Data supplied:
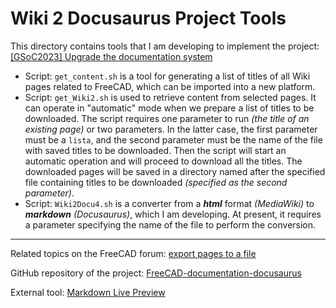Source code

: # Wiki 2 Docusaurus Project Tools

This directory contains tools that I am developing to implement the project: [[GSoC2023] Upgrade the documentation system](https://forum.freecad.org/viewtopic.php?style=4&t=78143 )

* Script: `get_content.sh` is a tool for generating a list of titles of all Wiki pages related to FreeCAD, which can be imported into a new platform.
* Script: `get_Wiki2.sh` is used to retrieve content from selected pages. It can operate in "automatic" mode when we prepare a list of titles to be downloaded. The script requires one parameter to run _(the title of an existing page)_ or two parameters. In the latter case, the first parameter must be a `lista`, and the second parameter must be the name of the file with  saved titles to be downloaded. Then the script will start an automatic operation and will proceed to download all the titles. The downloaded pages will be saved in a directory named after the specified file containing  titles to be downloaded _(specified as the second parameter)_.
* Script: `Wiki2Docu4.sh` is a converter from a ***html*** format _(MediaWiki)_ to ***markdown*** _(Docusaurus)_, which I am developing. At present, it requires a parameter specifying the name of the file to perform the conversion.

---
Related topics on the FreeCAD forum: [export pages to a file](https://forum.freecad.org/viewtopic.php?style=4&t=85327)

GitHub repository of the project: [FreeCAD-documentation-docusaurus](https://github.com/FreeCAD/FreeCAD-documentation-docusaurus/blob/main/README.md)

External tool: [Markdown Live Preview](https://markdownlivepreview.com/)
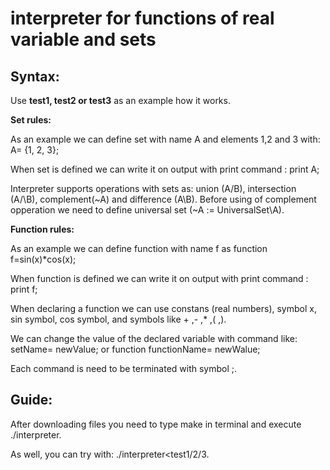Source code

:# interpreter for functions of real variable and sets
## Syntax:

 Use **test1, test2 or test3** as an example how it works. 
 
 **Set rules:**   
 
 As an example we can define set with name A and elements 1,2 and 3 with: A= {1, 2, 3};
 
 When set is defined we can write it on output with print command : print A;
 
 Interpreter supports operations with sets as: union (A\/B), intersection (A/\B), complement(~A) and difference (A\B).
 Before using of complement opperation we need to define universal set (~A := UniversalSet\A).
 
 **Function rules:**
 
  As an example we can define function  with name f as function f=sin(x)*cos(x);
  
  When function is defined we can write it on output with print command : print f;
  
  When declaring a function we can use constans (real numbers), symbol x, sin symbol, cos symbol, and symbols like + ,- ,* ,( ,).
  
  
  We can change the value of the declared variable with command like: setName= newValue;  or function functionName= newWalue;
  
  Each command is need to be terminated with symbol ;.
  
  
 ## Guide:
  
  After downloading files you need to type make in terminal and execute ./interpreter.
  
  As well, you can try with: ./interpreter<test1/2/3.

Activity: Exactly the lines from the one with "After downloading files" through the final line of the entries are to be returned, both ends included.

Output:
  After downloading files you need to type make in terminal and execute ./interpreter.
  
  As well, you can try with: ./interpreter<test1/2/3.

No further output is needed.